# Router sled



## RaymondLP (Mar 1, 2021)

Hello, recently I made a simple Router Sled and I thought I'd share with you folks. I'm in the process of making a larger one for long slabs using Linear Bearings. I'll post pictures when finished and show how it worked out.


----------



## difalkner (Jan 3, 2012)

Welcome to the forum! That looks like a nice router sled - good job!

David


----------



## old55 (Aug 11, 2013)

Welcome to the forum.


----------



## sreilly (May 22, 2018)

Welcome to the forum Raymond. Interesting sled but I wonder about flexure with those metal rails.And it seems the box is made for certain thickness of slab or is there some adjustment I can't see? Just trying to wrap my head around your design in being able to use in multiple cases.

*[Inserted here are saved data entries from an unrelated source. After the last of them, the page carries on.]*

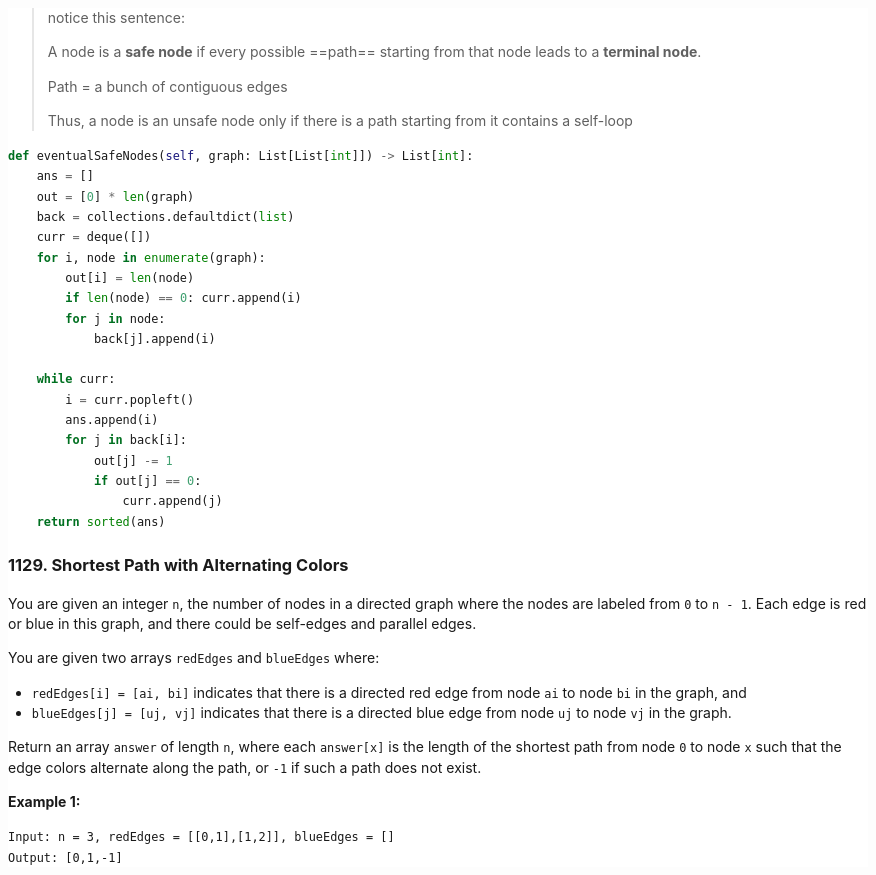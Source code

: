> notice this sentence:
>
> A node is a **safe node** if every possible ==path== starting from that node leads to a **terminal node**.
>
> Path = a bunch of contiguous edges
>
> 
>
> Thus, a node is an unsafe node only if there is a path starting from it contains a self-loop

```python
def eventualSafeNodes(self, graph: List[List[int]]) -> List[int]:
    ans = []
    out = [0] * len(graph)
    back = collections.defaultdict(list)
    curr = deque([])
    for i, node in enumerate(graph):
        out[i] = len(node)
        if len(node) == 0: curr.append(i)
        for j in node:
            back[j].append(i)

    while curr:
        i = curr.popleft()
        ans.append(i)
        for j in back[i]:
            out[j] -= 1
            if out[j] == 0:
                curr.append(j)
    return sorted(ans)
```

### 1129. Shortest Path with Alternating Colors

You are given an integer `n`, the number of nodes in a directed graph where the nodes are labeled from `0` to `n - 1`. Each edge is red or blue in this graph, and there could be self-edges and parallel edges.

You are given two arrays `redEdges` and `blueEdges` where:

- `redEdges[i] = [ai, bi]` indicates that there is a directed red edge from node `ai` to node `bi` in the graph, and
- `blueEdges[j] = [uj, vj]` indicates that there is a directed blue edge from node `uj` to node `vj` in the graph.

Return an array `answer` of length `n`, where each `answer[x]` is the length of the shortest path from node `0` to node `x` such that the edge colors alternate along the path, or `-1` if such a path does not exist.

 

**Example 1:**

```
Input: n = 3, redEdges = [[0,1],[1,2]], blueEdges = []
Output: [0,1,-1]
```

Thanks for posting the pictures and details.


----------



## harrysin (Jan 15, 2007)

Yes it is interesting but I agree with the above post regarding lack of versatility The first shot shows my most used skis and the second shot was a quickly made ski for a special urgent job, it could of course of had slots to make it more useful.


----------



## roxanne562001 (Feb 5, 2012)

Welcome to the forum


----------



## MYB506 (Dec 5, 2012)

Welcome to the forum Raymond.


----------



## harrysin (Jan 15, 2007)

Because of the number of views of my skis, here is a PDF showing how I made it.


----------